Fun cover, fun premise, fun execution. A laugh out loud, quirky, fluffy contemporary with an improbable (!) plot that actually does work, and the fabulous over-arching theme that everyone has more sides that you might see on the first impression. Don’t judge a book by its cover. (Even though you can in this case.)
Ana Watson is driven to succeed, afraid of failure, always looking for the next event or activity or test result to put on her application for college. She wants to leave. She has to leave. Her suffocating, over-controlling parents make it impossible to stay. So this weekend trip to the Quiz Bowl in Washington should have been a slam-dunk. Until her genius little brother, Clayton, takes off from the hotel to attend the huge Washingcon sci-fi convention. By himself.
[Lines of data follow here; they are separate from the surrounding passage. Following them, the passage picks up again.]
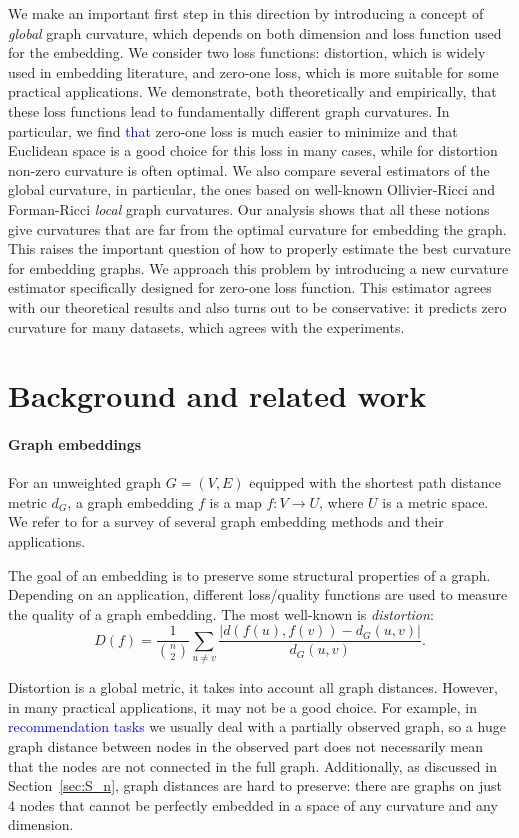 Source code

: \documentclass{article} %
\newcommand{\ph}[1]{\textcolor{blue}{#1}}
\begin{document}
We make an important first step in this direction by introducing a concept of \textit{global} graph curvature, which depends on both dimension and loss function used for the embedding. We consider two loss functions: distortion, which is widely used in embedding literature, and zero-one loss, which is more suitable for some practical applications. We demonstrate, both theoretically and empirically, that these loss functions lead to fundamentally different graph curvatures. 
In particular, we find \ph{that} zero-one loss is much easier to minimize and that Euclidean space is a good choice for this loss in many cases, while for distortion non-zero curvature is often optimal.
We also compare several estimators of the global curvature, in particular, the ones based on well-known Ollivier-Ricci and Forman-Ricci \textit{local} graph curvatures. Our analysis shows that all these notions give curvatures that are far from the optimal curvature for embedding the graph. This raises the important question of how to properly estimate the best curvature for embedding graphs. 
We approach this problem by introducing a new curvature estimator specifically designed for zero-one loss function. This estimator agrees with our theoretical results and also turns out to be conservative: it predicts zero curvature for many datasets, which agrees with the experiments.

\section{Background and related work}\label{sec:related_work}

\paragraph{Graph embeddings} 
For an unweighted graph $G = (V,E)$ equipped with the shortest path distance metric $d_G$, a graph embedding $f$ is a map $f: V \rightarrow U$, where $U$ is a metric space.
We refer to \cite{goyal2018graph} for a survey of several graph embedding methods and their applications. 

The goal of an embedding is to preserve some structural properties of a graph.
Depending on an application, different loss/quality functions are used to measure the quality of a graph embedding. The most well-known is \textit{distortion}:
\[
D(f) = \frac{1}{\binom{n}{2}} \sum_{u \neq v}  \frac{|d(f(u),f(v)) - d_G(u,v)|}{d_G(u,v)}.
\]

Distortion is a global metric, it takes into account all graph distances. However, in many practical applications, it may not be a good choice. For example, in \ph{recommendation tasks} we usually deal with a partially observed graph, so a huge graph distance between nodes in the observed part does not necessarily mean that the nodes are not connected in the full graph. Additionally, as discussed in Section~\ref{sec:S_n}, graph distances are hard to preserve: there are graphs on just 4 nodes that cannot be perfectly embedded in a space of any curvature and any dimension. 
\end{document}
And now she is stuck with the uber-geek himself, Zak “Duke” Duquette, whom she blames for Clayton’s disappearance. But if Ana hopes to find her brother in the nerd herd of Trekkies and Chewies and zombies and Strawberry Shortcakes and elves and trolls and orcs and Katnisses before her parents or teacher chaperone do, she needs Zak.
Brian Katcher creates great chemistry between Ana and Zak, who are wonderful and likeable main characters. Although not at first. Told in dual POV by Ana and Zak, the format showcases their very distinct personalities. Ana starts as a self-centred and study-obsessed girl while Zak is big-headed and smug; forced to spend time together, the two find it difficult to maintain their usual facades and begin to learn about each other and themselves.
The secondary characters are just as diverse and fun as the two main, although I would have killed my brother if he put me through that crap. Slowly and painfully. With great enjoyment on my part. But Warren and Strawberry and Ana’s parents and Roger (love him) and Mrs. Brinkham and the rest of the Quiz Team crew and all the various and sundry characters at Washingcon are awesome additions to the cast.
The plot is engaging and fast moving, with twists and turns that the reader just doesn’t see coming. Taking place over 24 hours and full of pop culture references (“Hey, Asshole!” is probably my favourite and sadly, thanks to their dad my kids can quote the whole movie it comes from…), and witty banter that isn’t forced or unbelievable, this book is pure entertainment.
Of course, there are a few weak spots, but not enough to wipe out the enjoyment. The storyline with Nichole doesn’t make much sense the way it unfolds, and there is a big scene near the end of the story that seems out of place in the novel. But overall, this is a light, fluffy book good for the entire YA age range, although those with pop-culture addictions may find it the most fun. It won’t challenge you or reduce you to tears, but you will have a good escape and more than a few laughs.